Pedro Ciriaco is 10 for 30 at the plate so far this spring training. He plays like he belongs, which he does. His confidence grows with the size of the moment. Ciriaco hit .415 with a .436 OBP against the Yankees last season. In 49 at-bats with runners in scoring position in 2012, Ciriaco hit .306 with a .358 OBP. This Sox team will rely on its sense of the moment and clutch plays.

Stephen Drew hit just .215 last season with runners in scoring position. He is a much more patient hitter than Ciriaco, as despite a lower career average than Pedro; Drew has a higher on-base-percentage. Defensively, it remains to be seen if one can separate himself from the other.
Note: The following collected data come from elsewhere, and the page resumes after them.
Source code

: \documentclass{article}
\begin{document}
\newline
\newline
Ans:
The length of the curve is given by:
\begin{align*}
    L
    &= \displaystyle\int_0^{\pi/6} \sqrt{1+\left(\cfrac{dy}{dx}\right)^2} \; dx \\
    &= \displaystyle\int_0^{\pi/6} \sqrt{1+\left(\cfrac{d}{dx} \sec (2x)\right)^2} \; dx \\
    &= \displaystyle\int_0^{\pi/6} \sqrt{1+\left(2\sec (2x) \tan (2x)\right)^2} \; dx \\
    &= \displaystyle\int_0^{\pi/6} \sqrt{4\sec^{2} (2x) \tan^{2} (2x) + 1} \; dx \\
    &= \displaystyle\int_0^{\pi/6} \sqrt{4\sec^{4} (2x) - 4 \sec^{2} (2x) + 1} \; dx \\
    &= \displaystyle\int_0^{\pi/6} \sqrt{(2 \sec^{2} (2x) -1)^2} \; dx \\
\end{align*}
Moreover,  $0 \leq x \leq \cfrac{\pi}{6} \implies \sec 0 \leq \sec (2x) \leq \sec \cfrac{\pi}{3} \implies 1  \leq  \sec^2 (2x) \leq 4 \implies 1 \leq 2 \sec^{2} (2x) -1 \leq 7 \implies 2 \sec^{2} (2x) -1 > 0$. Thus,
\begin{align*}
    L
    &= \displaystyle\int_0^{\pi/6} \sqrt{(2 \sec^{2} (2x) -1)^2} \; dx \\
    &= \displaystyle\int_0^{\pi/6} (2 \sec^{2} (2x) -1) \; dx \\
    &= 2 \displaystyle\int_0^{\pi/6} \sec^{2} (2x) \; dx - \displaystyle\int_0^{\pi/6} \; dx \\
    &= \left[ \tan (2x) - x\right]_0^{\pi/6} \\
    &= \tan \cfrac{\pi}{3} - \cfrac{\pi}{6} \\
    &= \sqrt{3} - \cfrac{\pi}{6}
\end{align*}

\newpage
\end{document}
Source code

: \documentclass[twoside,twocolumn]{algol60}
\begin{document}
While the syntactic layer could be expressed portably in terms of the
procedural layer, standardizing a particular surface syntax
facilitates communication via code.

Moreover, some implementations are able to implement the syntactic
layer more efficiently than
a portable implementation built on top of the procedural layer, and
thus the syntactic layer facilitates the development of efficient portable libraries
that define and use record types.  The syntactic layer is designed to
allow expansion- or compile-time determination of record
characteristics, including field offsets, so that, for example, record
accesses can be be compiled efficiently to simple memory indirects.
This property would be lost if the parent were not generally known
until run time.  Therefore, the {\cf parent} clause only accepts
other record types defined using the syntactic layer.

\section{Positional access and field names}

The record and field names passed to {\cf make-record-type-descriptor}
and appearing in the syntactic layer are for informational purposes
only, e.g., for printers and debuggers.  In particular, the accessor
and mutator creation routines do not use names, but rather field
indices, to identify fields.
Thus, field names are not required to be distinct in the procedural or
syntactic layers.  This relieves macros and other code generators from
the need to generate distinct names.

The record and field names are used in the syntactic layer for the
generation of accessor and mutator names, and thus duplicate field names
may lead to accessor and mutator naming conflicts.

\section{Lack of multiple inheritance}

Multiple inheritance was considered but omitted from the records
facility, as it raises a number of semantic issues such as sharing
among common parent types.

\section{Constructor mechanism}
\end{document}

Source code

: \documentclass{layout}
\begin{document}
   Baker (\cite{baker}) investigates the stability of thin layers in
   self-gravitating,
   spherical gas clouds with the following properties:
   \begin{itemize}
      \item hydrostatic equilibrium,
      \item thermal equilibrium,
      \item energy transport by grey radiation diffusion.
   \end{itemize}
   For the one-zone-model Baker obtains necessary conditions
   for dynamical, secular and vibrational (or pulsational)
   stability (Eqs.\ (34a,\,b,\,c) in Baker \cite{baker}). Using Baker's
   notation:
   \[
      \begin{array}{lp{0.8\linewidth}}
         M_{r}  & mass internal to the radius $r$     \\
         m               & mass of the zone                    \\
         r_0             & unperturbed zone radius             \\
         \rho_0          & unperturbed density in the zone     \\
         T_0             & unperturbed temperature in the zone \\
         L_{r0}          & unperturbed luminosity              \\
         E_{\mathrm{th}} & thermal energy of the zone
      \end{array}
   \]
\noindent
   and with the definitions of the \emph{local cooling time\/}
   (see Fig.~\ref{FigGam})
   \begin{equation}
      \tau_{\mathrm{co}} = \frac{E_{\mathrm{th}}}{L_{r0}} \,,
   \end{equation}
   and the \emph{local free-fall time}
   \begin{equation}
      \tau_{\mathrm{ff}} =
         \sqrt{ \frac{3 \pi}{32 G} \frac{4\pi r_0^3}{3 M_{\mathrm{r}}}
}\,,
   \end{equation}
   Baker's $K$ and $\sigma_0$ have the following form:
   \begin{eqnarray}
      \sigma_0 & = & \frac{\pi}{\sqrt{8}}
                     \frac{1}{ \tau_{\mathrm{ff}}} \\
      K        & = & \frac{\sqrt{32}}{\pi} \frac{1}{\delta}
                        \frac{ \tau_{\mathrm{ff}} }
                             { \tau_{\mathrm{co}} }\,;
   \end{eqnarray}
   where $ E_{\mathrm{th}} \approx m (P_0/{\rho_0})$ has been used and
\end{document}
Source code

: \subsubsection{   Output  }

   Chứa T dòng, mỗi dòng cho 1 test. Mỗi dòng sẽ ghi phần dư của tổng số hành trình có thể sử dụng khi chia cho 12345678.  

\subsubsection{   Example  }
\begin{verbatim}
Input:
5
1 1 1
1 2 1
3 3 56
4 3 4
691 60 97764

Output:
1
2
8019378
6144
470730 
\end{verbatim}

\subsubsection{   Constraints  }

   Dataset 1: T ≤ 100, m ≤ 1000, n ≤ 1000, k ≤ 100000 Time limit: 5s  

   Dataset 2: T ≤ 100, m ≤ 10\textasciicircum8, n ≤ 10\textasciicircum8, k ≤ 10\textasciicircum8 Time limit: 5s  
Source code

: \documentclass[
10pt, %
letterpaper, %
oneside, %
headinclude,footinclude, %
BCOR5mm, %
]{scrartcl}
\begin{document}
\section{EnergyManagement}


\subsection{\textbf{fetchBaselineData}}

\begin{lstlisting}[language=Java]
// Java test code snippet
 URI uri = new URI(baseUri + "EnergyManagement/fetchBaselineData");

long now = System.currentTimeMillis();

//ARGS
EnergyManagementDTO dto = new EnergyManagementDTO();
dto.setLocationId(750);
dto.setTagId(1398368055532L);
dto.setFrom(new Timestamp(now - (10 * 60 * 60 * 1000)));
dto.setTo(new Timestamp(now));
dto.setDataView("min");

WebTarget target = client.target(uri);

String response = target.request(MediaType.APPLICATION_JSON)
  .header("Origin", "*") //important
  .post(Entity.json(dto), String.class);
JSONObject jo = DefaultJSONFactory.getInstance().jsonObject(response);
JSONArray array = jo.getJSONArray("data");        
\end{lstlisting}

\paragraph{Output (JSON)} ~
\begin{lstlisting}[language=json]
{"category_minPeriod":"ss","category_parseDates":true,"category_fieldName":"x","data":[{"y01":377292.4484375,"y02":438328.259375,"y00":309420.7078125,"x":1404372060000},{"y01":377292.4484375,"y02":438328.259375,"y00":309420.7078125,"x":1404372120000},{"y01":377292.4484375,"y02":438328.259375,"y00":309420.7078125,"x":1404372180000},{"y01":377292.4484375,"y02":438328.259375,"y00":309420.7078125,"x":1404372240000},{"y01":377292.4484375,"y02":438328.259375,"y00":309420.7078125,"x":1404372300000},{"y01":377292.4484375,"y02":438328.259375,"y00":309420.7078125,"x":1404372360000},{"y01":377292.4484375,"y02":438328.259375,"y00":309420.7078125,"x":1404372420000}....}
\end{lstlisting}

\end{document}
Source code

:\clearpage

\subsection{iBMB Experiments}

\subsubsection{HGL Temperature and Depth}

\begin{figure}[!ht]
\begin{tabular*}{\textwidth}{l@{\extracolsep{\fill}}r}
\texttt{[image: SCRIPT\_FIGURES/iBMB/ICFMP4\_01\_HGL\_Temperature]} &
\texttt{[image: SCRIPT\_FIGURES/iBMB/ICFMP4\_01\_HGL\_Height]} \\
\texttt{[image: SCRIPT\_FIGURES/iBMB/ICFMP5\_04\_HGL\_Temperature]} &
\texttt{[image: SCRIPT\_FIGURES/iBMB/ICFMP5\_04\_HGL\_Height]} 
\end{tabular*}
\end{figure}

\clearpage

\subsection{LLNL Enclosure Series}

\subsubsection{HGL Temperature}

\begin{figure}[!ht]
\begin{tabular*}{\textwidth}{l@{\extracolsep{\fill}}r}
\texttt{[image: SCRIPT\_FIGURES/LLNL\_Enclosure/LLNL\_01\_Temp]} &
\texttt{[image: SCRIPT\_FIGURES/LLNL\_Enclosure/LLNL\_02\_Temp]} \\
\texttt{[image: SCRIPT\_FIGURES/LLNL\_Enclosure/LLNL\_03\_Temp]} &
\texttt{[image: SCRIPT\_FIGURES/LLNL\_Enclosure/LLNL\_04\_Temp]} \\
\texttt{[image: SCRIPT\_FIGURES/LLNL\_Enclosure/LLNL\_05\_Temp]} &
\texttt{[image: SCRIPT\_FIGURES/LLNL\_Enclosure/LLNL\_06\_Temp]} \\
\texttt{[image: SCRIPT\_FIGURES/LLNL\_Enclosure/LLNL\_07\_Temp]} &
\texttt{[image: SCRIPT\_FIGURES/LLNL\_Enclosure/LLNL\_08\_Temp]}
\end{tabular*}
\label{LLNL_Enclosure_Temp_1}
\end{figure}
The only bigger difference than the styles of the two are their contracts. While Ciriaco will play out his minor league contract through the 2014 season at least, when he is eligible for arbitration, Boston signed Drew to a 1 year, $9.5 million contract. Jose Iglesias, too, will continue to play on his minor league contract. Considering Drew’s contract is for just one season, I have no idea whether his big money gives him some kind of edge on the depth chart. I don’t see why it would, since the team does not have to worry about any long-term chemistry issues or wasted money down the road if Ciriaco or Iglesias wins the shortstop job. If the Sox let Drew walk after the season, they will get a compensatory draft pick. And his one-year deal could make him attractive to a team in need of a shortstop during the season, either for a second-tier prospect or perhaps some middle relief help if the Sox need to plug a hole due to injury.

So we have three styles to choose from: the plate-disciplined Drew, the defensive wizard Iglesias, or the clutch, Yankee-killing Ciriaco.

Ideally, once the concussion fog clears from Drew’s head, you’d like to think the fog would clear from the shortstop debate, too. Unfortunately, the situation may get even cloudier.